Il ruolo dello stato era, ai primi dell’ottocento in via di definizione.
Secondo i primi liberali inglesi doveva essere come “un domatore del circo”, che sta fuori dallo spettacolo, sorveglia, ma non prende parte. Lo stato dirige in modo minimale quello che succede nella società. Questo almeno era l’obiettivo.

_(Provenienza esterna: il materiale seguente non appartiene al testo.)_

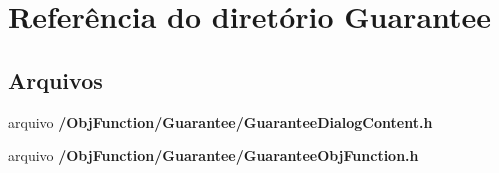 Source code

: \section{Referência do diretório Guarantee}
\label{dir_c58b413f069d59a63b25e50a554dbb38}
\subsection*{Arquivos}
\begin{DoxyCompactItemize}
\item 
arquivo {\bf /\+Obj\+Function/\+Guarantee/\+Guarantee\+Dialog\+Content.\+h}
\item 
arquivo {\bf /\+Obj\+Function/\+Guarantee/\+Guarantee\+Obj\+Function.\+h}
\end{DoxyCompactItemize}
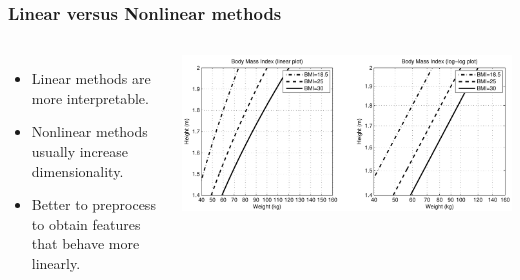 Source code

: \begin{frame}
\frametitle{Linear versus Nonlinear methods}
\begin{columns}[c]
\begin{itemize}
\item Linear methods are more interpretable.
\item Nonlinear methods usually increase dimensionality.
\item Better to preprocess to obtain features that behave more linearly.
\end{itemize}
\includegraphics[width=\textwidth]{bmi}

\end{columns}
\end{frame}
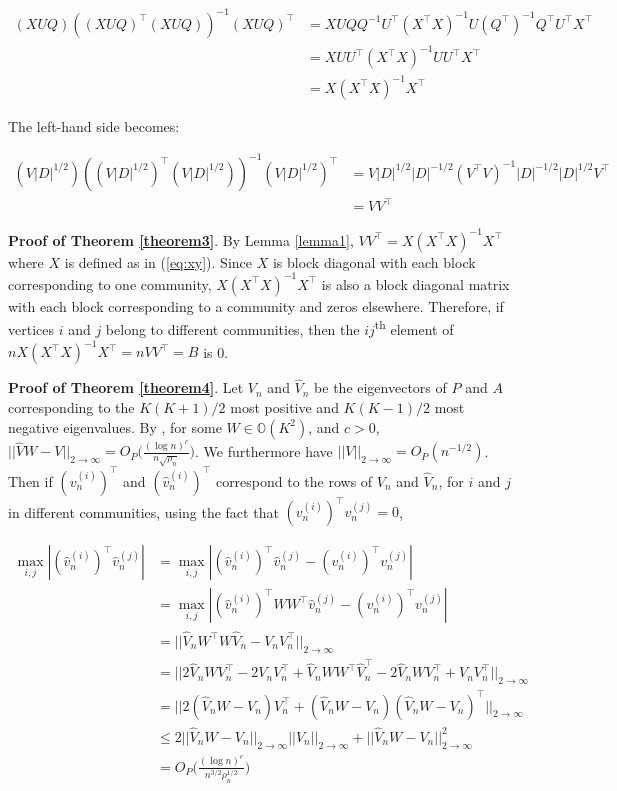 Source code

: \documentclass[12pt]{article}
\begin{document}
\[\begin{split}
  (X U Q) ((X U Q)^\top (X U Q))^{-1} (X U Q)^\top &
    = X U Q Q^{-1} U^\top (X^\top X)^{-1}
    U (Q^\top)^{-1} Q^\top U^\top X^\top \\
  & = X U U^\top (X^\top X)^{-1} U U^\top X^\top \\
  & = X (X^\top X)^{-1} X^\top
\end{split}\]

The left-hand side becomes:

\[\begin{split}
  (V |D|^{1/2}) ((V |D|^{1/2})^\top (V |D|^{1/2}))^{-1} (V |D|^{1/2})^\top & =
    V |D|^{1/2} |D|^{-1/2} (V^\top V)^{-1} |D|^{-1/2} |D|^{1/2} V^\top \\
  & = V V^\top
\end{split}\]

\textbf{Proof of Theorem \ref{theorem3}}. By Lemma \ref{lemma1},
\(V V^\top = X (X^\top X)^{-1} X^\top\) where \(X\) is defined as in
(\ref{eq:xy}). Since \(X\) is block diagonal with each block
corresponding to one community, \(X (X^\top X)^{-1} X^\top\) is also a
block diagonal matrix with each block corresponding to a community and
zeros elsewhere. Therefore, if vertices \(i\) and \(j\) belong to
different communities, then the \(ij\)\textsuperscript{th} element of
\(n X (X^\top X)^{-1} X^\top = n V V^\top = B\) is 0.

\textbf{Proof of Theorem \ref{theorem4}}. Let \(V_n\) and \(\hat{V}_n\)
be the eigenvectors of \(P\) and \(A\) corresponding to the
\(K (K + 1) / 2\) most positive and \(K (K - 1) / 2\) most negative
eigenvalues. By \citeauthor{rubindelanchy2017statistical}, for some
\(W \in \mathbb{O}(K^2)\), and \(c > 0\),\\
\(||\hat{V} W - V||_{2 \to \infty} = O_P \big(\frac{(\log n)^c}{n \sqrt{\rho_n}} \big)\).
We furthermore have \(||V||_{2 \to \infty} = O_P(n^{-1/2})\). Then if
\((v_n^{(i)})^\top\) and \((\hat{v}_n^{(i)})^\top\) correspond to the
rows of \(V_n\) and \(\hat{V}_n\), for \(i\) and \(j\) in different
communities, using the fact that \((v_n^{(i)})^\top v_n^{(j)} = 0\),

\[\begin{split}
\max_{i, j} |(\hat{v}_n^{(i)})^\top \hat{v}_n^{(j)}| &
= \max_{i, j} |(\hat{v}_n^{(i)})^\top \hat{v}_n^{(j)} -
(v_n^{(i)})^\top v_n^{(j)}| \\
& = \max_{i, j} |(\hat{v}_n^{(i)})^\top W W^\top \hat{v}_n^{(j)} -
(v_n^{(i)})^\top v_n^{(j)}| \\
& = ||\hat{V}_n W^\top W \hat{V}_n - V_n V_n^\top||_{2 \to \infty} \\
& = ||2 \hat{V}_n W V_n^\top - 2 V_n V_n^\top +
\hat{V}_n W W^\top \hat{V}_n^\top -
2 \hat{V}_n W V_n^\top + V_n V_n^\top||_{2 \to \infty} \\
& = ||2 (\hat{V}_n W - V_n) V_n^\top +
(\hat{V}_n W - V_n) (\hat{V}_n W - V_n)^\top ||_{2 \to \infty} \\
& \leq 2 ||\hat{V}_n W - V_n||_{2 \to \infty} ||V_n||_{2 \to \infty} +
||\hat{V}_n W - V_n||_{2 \to \infty}^2 \\
& = O_P \Big( \frac{(\log n)^c}{n^{3/2} \rho_n^{1/2}} \Big)
\end{split}\]
\end{document}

Si crea una grossa differenza tra la realtà e l’illusione.
Karl Marx individua la divisione tra realtà e illusione molto bene nel testo “Questione ebraica” del 1844. In questo pamphlet si sostiene che nella società feudale la cosiddetta società civile e lo stato coincidevano.

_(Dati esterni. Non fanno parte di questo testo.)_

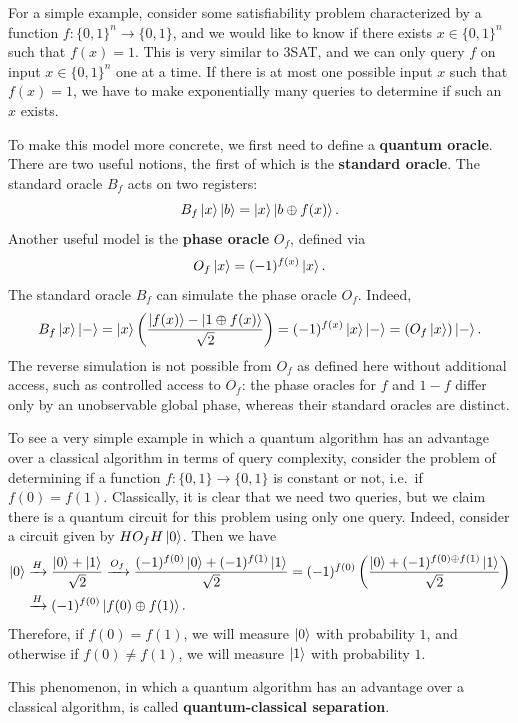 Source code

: \documentclass[a4paper,draft]{article}
\begin{document}
For a simple example, consider some satisfiability problem characterized
by a function $f : \{0, 1\}^n \to \{0, 1\}$, and we would like to know if
there exists $x \in \{0, 1\}^n$ such that $f(x) = 1$. This is very similar
to 3SAT, and we can only query $f$ on input $x \in \{0, 1\}^n$ one at a
time. If there is at most one possible input $x$ such that $f(x) = 1$, we
have to make exponentially many queries to determine if such an $x$
exists.

To make this model more concrete, we first need to define a
\textbf{quantum oracle}. There are two useful notions, the first of which
is the \textbf{standard oracle}. The standard oracle $B_f$ acts on two
registers:
\[
  B_f \left\lvert x\right\rangle \left\lvert b\right\rangle = \left\lvert x\right\rangle \left\lvert b \oplus f(x)\right\rangle.
\]
Another useful model is the \textbf{phase oracle} $O_f$, defined via
\[
  O_f \left\lvert x\right\rangle = (-1)^{f(x)} \left\lvert x\right\rangle.
\]
The standard oracle $B_f$ can simulate the phase oracle $O_f$. Indeed,
\[
  B_f \left\lvert x\right\rangle \left\lvert -\right\rangle
  = \left\lvert x\right\rangle \left( \frac{\left\lvert f(x)\right\rangle - \left\lvert 1 \oplus f(x)\right\rangle}{\sqrt{2}} \right)
  = (-1)^{f(x)} \left\lvert x\right\rangle \left\lvert -\right\rangle
  = (O_f \left\lvert x\right\rangle) \left\lvert -\right\rangle.
\]
The reverse simulation is not possible from $O_f$ as defined here
  without additional access, such as controlled access to $O_f$: the phase
  oracles for $f$ and $1 - f$ differ only by an unobservable global phase,
  whereas their standard oracles are distinct.

To see a very simple example in which a quantum algorithm has an advantage
over a classical algorithm in terms of query complexity, consider the
problem of determining if a function $f : \{0, 1\} \to \{0, 1\}$ is
constant or not, i.e.\ if $f(0) = f(1)$. Classically, it is clear that we
need two queries, but we claim there is a quantum circuit for this problem
using only one query. Indeed, consider a circuit given by $H O_f H
\left\lvert 0\right\rangle$. Then we have
\begin{align*}
  \left\lvert 0\right\rangle
   & \xrightarrow{H} \frac{\left\lvert 0\right\rangle + \left\lvert 1\right\rangle}{\sqrt{2}}
  \xrightarrow{O_f} \frac{(-1)^{f(0)} \left\lvert 0\right\rangle + (-1)^{f(1)} \left\lvert 1\right\rangle}{\sqrt{2}}
  = (-1)^{f(0)} \left( \frac{\left\lvert 0\right\rangle + (-1)^{f(0) \oplus f(1)} \left\lvert 1\right\rangle}{\sqrt{2}} \right) \\
   & \xrightarrow{H} (-1)^{f(0)} \left\lvert f(0) \oplus f(1)\right\rangle.
\end{align*}
Therefore, if $f(0) = f(1)$, we will measure $\left\lvert 0\right\rangle$ with probability
$1$, and otherwise if $f(0) \neq f(1)$, we will measure $\left\lvert 1\right\rangle$ with
probability $1$.

This phenomenon, in which a quantum algorithm has an advantage over a
classical algorithm, is called \textbf{quantum-classical separation}.
\end{document}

Gli elementi della società civile (proprietà, lavoro, famiglia) erano elevati a momenti di vita statale (corporazione, signoria, villaggio). Non c’era una suddivisione netta tra momento privato e momento pubblico. La trasformazione borghese ha creato questa separazione.
I cittadini sono uguali di fronte allo stato e alla legge ma restano profondamente diversi nella società civile. L’uomo ha ora due esistenze: l’uomo politico e l’uomo economico. La rivoluzione borghese crea l’uguaglianza illusoria (politica) e la disuguaglianza reale (economica). Secondo Marx l’allineamento delle due uguaglianze è impossibile nella società capitalistica.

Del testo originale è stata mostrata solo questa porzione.